CDlib is a Python library that allows network partition extraction, comparison, and evaluation. We designed it to be agnostic w.r.t. the data structure used to represent the network to be clustered: all the algorithms it implements accept interchangeably igraph/networkx objects.

Of course, such a choice comes with advantages as well as drawbacks. Here are the main ones you have to be aware of:

Advantages - Easy integration of existing/novel (python implementation of) CD algorithms; - Standardization of input and output; - Zero-configuration user interface (e.g., you do not have to reshape your data!)

Drawbacks - Algorithm performances are not comparable (execution time, scalability… they all depend on how each algorithm was originally implemented); - Memory (in)efficiency: Depending by the type of structure each algorithm requires, memory consumption could be high; - Hidden transformation times: usually not a bottleneck, moving from a graph representation to another can take “some” time (usually linear in the graph size)

Most importantly, remember that i) each algorithm will be able to handle graphs up to a given size, and ii) that maximum size may vary greatly across the exposed algorithms.

Tutorial

Extracting communities using CDlib is easy as:

from cdlib import algorithms
import networkx as nx
G = nx.karate_club_graph()
coms = algorithms.louvain(G, weight='weight', resolution=1., randomize=False)

Of course, you can choose among all the algorithms available (taking care of specifying the correct parameters). As a result, you will get a Clustering object (or a more specific subclass).

Clustering objects exposes a set of methods to perform evaluation and comparisons. For instance, to get the partition modularity, write:

mod = coms.newman_girvan_modularity(g)

or, equivalently

from cdlib import evaluation
mod = evaluation.newman_girvan_modularity(g,communities)

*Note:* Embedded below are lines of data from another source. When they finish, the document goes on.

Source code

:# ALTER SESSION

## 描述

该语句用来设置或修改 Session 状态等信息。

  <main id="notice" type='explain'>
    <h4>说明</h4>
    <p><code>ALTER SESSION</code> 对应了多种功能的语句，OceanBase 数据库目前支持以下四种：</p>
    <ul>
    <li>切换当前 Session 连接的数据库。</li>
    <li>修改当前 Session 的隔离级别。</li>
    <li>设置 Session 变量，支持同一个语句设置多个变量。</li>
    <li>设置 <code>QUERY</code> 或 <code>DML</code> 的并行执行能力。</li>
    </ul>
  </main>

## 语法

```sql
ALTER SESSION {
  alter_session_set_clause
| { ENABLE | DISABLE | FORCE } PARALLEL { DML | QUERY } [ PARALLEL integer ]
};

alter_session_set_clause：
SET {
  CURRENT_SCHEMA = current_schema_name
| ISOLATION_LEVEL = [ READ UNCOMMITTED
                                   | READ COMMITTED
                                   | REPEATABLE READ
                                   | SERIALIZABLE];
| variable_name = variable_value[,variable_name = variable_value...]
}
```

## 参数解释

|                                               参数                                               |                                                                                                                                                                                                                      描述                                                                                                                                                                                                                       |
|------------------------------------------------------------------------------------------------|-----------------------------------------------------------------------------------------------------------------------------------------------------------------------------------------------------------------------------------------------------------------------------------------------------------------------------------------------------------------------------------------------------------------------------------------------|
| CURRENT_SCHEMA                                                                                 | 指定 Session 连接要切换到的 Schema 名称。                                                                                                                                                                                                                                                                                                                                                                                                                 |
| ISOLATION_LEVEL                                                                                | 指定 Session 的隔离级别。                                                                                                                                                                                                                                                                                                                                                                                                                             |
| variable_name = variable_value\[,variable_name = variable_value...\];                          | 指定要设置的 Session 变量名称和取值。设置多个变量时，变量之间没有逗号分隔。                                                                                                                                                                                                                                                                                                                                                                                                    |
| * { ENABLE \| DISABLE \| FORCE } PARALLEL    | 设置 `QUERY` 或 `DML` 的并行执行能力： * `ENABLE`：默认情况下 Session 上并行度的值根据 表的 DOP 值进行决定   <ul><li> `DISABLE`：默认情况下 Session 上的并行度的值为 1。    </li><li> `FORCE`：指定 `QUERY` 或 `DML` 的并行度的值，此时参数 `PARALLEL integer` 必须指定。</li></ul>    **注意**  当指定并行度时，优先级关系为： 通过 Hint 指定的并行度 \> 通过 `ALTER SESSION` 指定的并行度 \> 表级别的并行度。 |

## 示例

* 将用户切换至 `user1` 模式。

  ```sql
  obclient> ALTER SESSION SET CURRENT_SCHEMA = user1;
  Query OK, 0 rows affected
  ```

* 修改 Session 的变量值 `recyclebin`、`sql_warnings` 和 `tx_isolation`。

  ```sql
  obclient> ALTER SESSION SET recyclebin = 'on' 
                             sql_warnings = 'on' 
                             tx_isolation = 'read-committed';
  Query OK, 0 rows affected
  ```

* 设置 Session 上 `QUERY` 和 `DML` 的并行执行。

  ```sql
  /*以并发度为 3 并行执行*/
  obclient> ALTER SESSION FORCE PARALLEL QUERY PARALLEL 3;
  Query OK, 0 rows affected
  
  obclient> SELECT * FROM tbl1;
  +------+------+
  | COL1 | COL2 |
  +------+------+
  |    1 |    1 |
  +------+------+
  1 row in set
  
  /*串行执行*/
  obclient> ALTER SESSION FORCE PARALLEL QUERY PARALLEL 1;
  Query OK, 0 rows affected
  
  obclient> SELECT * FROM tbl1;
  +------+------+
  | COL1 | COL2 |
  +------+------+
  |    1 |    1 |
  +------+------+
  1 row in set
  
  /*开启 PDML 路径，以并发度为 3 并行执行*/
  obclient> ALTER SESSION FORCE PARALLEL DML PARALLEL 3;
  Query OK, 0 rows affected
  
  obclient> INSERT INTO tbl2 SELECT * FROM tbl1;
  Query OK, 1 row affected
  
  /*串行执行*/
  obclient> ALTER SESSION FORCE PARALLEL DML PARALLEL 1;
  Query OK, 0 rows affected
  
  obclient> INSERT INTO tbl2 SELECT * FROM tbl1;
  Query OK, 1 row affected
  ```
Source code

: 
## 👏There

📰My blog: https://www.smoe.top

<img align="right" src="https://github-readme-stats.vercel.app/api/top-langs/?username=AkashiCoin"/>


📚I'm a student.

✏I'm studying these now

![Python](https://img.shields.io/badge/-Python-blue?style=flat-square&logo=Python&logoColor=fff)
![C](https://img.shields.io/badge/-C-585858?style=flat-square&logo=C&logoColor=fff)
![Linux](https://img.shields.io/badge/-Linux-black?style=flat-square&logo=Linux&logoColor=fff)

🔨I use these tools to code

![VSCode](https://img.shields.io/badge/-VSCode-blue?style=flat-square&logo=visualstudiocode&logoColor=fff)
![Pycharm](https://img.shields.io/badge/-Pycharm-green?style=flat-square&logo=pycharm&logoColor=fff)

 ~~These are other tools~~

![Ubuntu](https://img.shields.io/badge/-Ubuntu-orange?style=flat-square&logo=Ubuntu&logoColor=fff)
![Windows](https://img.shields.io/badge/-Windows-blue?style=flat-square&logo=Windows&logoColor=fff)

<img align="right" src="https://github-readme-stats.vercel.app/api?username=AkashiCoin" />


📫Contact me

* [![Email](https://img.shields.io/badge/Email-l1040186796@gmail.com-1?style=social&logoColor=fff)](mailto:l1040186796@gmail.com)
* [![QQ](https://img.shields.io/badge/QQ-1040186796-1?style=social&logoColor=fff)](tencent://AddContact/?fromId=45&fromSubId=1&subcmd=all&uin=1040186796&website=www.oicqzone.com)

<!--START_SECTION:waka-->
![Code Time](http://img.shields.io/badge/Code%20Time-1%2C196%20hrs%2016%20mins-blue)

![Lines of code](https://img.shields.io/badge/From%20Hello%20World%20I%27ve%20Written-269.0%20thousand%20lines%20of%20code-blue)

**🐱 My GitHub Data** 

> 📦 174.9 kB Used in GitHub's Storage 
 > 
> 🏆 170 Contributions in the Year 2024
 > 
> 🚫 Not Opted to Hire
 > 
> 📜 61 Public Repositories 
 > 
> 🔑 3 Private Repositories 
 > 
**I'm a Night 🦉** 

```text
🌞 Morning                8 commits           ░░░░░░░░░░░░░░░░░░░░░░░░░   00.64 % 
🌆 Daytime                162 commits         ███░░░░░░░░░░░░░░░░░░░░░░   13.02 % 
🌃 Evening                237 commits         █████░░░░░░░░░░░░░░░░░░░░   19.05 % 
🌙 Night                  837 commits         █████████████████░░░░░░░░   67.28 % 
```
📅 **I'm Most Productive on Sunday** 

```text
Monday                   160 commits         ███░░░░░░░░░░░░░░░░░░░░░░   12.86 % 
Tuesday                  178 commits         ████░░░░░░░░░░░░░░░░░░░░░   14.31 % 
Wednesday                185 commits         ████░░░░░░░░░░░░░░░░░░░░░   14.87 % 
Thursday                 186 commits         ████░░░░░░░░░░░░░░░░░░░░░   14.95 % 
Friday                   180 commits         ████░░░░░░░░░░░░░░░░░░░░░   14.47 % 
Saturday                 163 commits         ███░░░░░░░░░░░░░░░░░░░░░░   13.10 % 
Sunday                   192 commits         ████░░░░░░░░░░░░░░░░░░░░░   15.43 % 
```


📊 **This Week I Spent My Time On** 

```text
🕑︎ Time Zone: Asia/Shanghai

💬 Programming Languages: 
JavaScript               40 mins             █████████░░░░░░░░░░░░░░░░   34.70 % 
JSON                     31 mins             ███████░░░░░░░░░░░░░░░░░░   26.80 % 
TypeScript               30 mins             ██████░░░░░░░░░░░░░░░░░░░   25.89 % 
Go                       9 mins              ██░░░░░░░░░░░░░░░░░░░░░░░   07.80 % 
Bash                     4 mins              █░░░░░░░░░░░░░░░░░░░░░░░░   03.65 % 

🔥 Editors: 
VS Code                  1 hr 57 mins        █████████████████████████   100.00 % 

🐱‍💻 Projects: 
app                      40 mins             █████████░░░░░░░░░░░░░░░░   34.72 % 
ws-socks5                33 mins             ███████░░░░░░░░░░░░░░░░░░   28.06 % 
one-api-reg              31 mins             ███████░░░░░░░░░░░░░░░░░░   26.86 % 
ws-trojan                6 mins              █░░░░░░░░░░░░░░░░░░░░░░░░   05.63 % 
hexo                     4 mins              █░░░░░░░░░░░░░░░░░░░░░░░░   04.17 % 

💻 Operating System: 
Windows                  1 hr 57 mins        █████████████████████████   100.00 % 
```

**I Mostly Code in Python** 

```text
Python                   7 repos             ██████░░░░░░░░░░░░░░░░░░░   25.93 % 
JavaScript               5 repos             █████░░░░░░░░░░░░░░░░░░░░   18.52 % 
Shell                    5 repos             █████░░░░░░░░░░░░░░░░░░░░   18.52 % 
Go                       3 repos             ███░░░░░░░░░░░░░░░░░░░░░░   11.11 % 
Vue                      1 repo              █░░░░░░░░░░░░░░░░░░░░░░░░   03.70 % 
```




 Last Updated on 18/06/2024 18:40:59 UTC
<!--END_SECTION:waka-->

Moreover, you can also visualize networks and communities, plot indicators, and similarity matrices… take a look at the module reference to get a few examples.

I know plain tutorials are overrated: if you want to explore CDlib functionalities, please start playing around with our interactive Google Colab Notebook !

FAQ

Q1. I developed a novel Community Discovery algorithm/evaluation/visual analytics method and would like to see it integrated into CDlib. What should I do?

A1. That is great! Just open an issue on the project GitHub briefly describing the method (provide a link to the paper where it was first introduced) and links to a Python implementation (if available). We will return to you soon to discuss the next steps.

Q2. Can you add method XXX to your library?

A2. It depends. Do you have a link to a Python implementation, or are you willing to help us implement it? If so, that is perfect. If not, everything is possible, but it will likely require some time.